UpFront

diff -u: What's New in Kernel Development

Zack Brown

Issue #240, April 2014

Recently, someone suggested rewriting Linux in Perl as a way to improve the design and make it more organized and uniform. In particular, the person said that Linux relied on the big kernel lock (BKL) longer than other free OSes like FreeBSD.

It's fun to speculate on who might have posted that. Clearly, he or she knows enough about Linux development to know what the big lock was, and that other OSes had it for less time, but the person is so full of bile against Linux that he or she would snipe that an interpreted language would be faster. Let's see...what big software company employs people to work on Linux because it hates Linux?

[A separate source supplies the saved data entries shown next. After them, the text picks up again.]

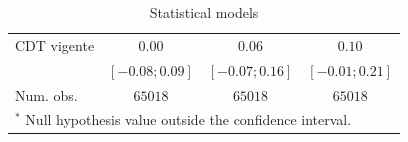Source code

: \begin{table}
\begin{center}
\begin{tabular}{l c c c}
CDT vigente                 & $0.00$              & $0.06$              & $0.10$             \\
                            & $ [ -0.08;   0.09]$ & $ [ -0.07;   0.16]$ & $ [ -0.01;  0.21]$ \\
\hline
Num. obs.                   & $65018$             & $65018$             & $65018$            \\
\hline
\multicolumn{4}{l}{\scriptsize{$^*$ Null hypothesis value outside the confidence interval.}}
\end{tabular}
\caption{Statistical models}
\label{table:coefficients}
\end{center}
\end{table}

Anyway, Theodore Ts'o had an interesting, and actually relevant, response. He said, “Linux had the BKL longer because it has had SMP longer than its competitors. Linux got rid of the last of the BKL in mid-2012. As of 2013, FreeBSD, NetBSD and OpenBSD still have the giant lock (BSD's equivalent of the BKL) in some of their subsystems.” And he added, “Linux has had much better scalability than the *BSD's for much of the past couple years, with SGI using Linux on systems with hundreds of processors, and with people using Linux on 32 and 64 processors systems for the past decade. In contrast, FreeBSD was boasting in 2013 of improving its 16 processor scalability.”

He also remarked that his favorite was when someone “suggested porting BSD 4.3 to Emacs LISP, so that you could run your entire system under GNU Emacs.”

It's fun to think about all the different trolls that have appeared through the years. But actually, there are some pretty valid reasons for proprietary OS companies to be bitter. Linux may not dominate the desktop, but it still powers millions upon millions of servers that help make the Internet what it is. And, those servers represent massive amounts of lost revenue for proprietary OS companies.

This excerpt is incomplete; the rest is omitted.